The second opportunity we have is working on a meta-analysis of plant thermal tolerance responses across the globe, but especially within alpine and artic systems. Here, we are building upon the results of a global systematic review of approaches to assessing plant thermal tolerance, and now seek to understand how these insights on a single plant functional trait can be best incorporated into FATES modelling. We will investigate how to take the outputs from several different methodological approaches for measuring thermal tolerance and turn them into comparable parameters for modelling. There is also scope for exploring how tolerance to both hot and cold extreme events may link to plant functional trait expression (i.e. specific leaf area, leaf area, longevity), plant functional type, biome, or even geographic distribution.

As an assistant in the EMERALD projects, you would be part of the ongoing research in our study systems. You will gain experience in understanding how we turn hands-on field science into modelling parameters for the land component of climate models (FATES in particular). As there is a broad range of experimental data to draw from, there are opportunities to learn about varying plant functional traits, growth forms, and climate-change experimental designs. Clearly, developing insights into the model structure and design itself will be a key outcome. For the plant thermal tolerance project, in addition to knowledge on a critical plant functional trait and experimental methodology, experience in data synthesis, meta-analysis processes, and comparative analysis will be gained. As these are quite data-driven projects, they are particularly well suited to working from an office or home environment (given the current circumstances) using programming languages such as R or Python.



You need to be a bachelor or master student in biology or a related subject and, for the data analysis parts, an understanding of R. Students at the University of Bergen, The University Center in Svalbard, Norwegian University of Life Sciences, University of Arizona, University of British Columbia, and University of Minnesota will be prioritised in the selection process. Be aware that due to COVID-19, conditions may change.
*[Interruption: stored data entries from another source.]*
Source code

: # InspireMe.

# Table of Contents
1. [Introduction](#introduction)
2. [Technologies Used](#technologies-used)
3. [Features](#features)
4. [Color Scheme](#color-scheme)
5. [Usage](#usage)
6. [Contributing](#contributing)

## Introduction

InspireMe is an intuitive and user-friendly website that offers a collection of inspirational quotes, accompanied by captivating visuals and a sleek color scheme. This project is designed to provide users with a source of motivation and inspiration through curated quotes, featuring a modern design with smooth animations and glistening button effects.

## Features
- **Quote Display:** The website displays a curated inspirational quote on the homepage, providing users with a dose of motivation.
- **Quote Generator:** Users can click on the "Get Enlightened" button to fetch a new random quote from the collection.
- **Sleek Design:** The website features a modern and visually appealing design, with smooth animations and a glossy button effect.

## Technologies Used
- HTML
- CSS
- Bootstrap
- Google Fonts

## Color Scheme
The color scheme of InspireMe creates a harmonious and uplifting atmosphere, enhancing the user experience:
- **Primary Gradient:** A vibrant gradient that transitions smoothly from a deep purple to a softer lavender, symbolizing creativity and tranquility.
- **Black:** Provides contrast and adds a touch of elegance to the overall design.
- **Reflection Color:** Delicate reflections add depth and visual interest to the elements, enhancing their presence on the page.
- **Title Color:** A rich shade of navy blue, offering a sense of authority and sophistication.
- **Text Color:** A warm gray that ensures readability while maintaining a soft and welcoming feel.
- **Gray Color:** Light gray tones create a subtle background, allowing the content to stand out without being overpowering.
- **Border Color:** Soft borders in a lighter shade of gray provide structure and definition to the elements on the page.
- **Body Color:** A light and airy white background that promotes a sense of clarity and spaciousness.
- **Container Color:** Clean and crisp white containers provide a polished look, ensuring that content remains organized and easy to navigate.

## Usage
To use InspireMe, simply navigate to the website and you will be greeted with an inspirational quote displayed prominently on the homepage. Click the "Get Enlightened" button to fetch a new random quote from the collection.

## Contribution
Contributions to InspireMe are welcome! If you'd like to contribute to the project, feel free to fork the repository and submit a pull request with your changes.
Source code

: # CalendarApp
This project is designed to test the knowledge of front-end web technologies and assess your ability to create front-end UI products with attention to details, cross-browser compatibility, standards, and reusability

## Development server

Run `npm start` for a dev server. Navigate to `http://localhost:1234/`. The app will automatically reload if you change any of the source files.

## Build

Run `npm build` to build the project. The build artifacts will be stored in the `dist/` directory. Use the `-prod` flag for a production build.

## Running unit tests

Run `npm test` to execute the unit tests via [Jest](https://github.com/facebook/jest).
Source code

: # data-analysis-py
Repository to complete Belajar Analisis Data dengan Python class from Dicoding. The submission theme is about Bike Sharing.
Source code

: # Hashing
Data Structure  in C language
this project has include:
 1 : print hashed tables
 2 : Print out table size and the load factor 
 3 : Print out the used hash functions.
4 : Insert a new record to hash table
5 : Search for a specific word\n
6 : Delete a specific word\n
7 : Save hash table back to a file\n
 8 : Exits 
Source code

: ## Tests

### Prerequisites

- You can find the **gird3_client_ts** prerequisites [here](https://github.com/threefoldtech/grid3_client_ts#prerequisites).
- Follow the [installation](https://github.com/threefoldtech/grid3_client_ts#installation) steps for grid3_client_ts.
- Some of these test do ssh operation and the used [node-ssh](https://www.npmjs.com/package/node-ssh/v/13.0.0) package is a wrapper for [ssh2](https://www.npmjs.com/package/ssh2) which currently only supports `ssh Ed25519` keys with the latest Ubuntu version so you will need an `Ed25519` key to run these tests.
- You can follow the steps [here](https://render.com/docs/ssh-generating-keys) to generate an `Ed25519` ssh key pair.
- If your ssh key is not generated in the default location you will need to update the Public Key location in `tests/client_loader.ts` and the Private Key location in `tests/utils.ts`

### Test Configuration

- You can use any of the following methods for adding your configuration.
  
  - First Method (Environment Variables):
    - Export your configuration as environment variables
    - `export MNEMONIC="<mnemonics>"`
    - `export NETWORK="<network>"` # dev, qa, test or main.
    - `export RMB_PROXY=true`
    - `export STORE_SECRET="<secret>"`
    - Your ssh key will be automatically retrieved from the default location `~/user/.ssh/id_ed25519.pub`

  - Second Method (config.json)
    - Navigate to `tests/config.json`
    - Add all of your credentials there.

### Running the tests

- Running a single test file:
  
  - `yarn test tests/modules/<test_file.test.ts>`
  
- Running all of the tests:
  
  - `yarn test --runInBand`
Note that when you apply for a field- or lab-based internship, you need to be a resident of Norway. Data-based internships that can be done at a distance, are possible internationally.

If you prefer one project (INCLINE, THREE-D, EMERALD) or task over the others, feel free to include this information in the cover letter. We cannot guarantee any specific project, but we will include this in the planning process when we are making the schedule for the summer. Please indicate whether you would like to work at a distance or on location.

To apply, please send a cover letter along with your CV and the names and contact information for two professional and/or academic referees to

Vigdis.Vandvik@uib.no and Dagmar.Egelkraut@uib.no

Travel costs (if applicable) and a fixed per diem rate will be covered by the RECITE project. The application deadline is 15th May 2020.